- [Exercise requirements]: Each line from the material with the word "between" in it must be copied.

- [Data listing]:
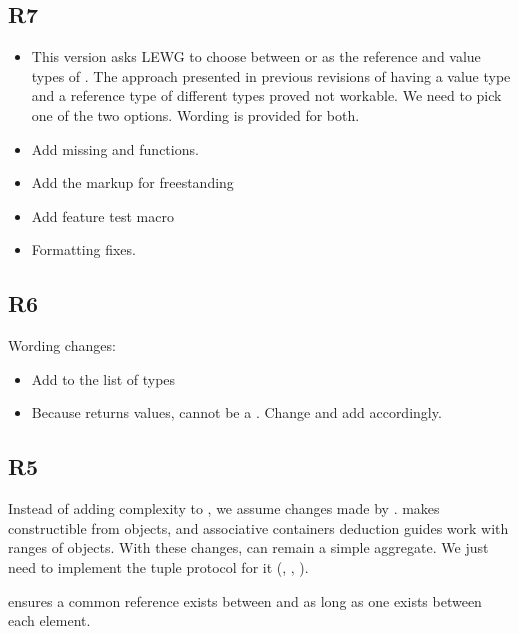 \documentclass{wg21}
\begin{document}
\subsection{R7}
\begin{itemize}
    \item This version asks LEWG to choose between  or  as the reference and value types of .
    The approach presented in previous revisions of having a value type and a reference type of different types proved not workable.
    We need to pick one of the two options. Wording is provided for both.

    \item Add missing  and  functions.
    \item Add the markup for freestanding
    \item Add feature test macro
    \item Formatting fixes.
\end{itemize}

\subsection{R6}
Wording changes:
\begin{itemize}
    \item Add  to the list of  types
    \item Because  returns values,  
    cannot be a . Change  and add  accordingly.
\end{itemize}

\subsection{R5}

Instead of adding complexity to , we assume changes made by .
 makes  constructible from  objects, and associative containers deduction guides work
with ranges of  objects.
With these changes,  can remain a simple aggregate. We just need to implement the tuple protocol for it (, , ).

 ensures a common reference exists between  and  as long as one exists between each element.
\end{document}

- [Solved exercise]:
    \item This version asks LEWG to choose between  or  as the reference and value types of .
 ensures a common reference exists between  and  as long as one exists between each element.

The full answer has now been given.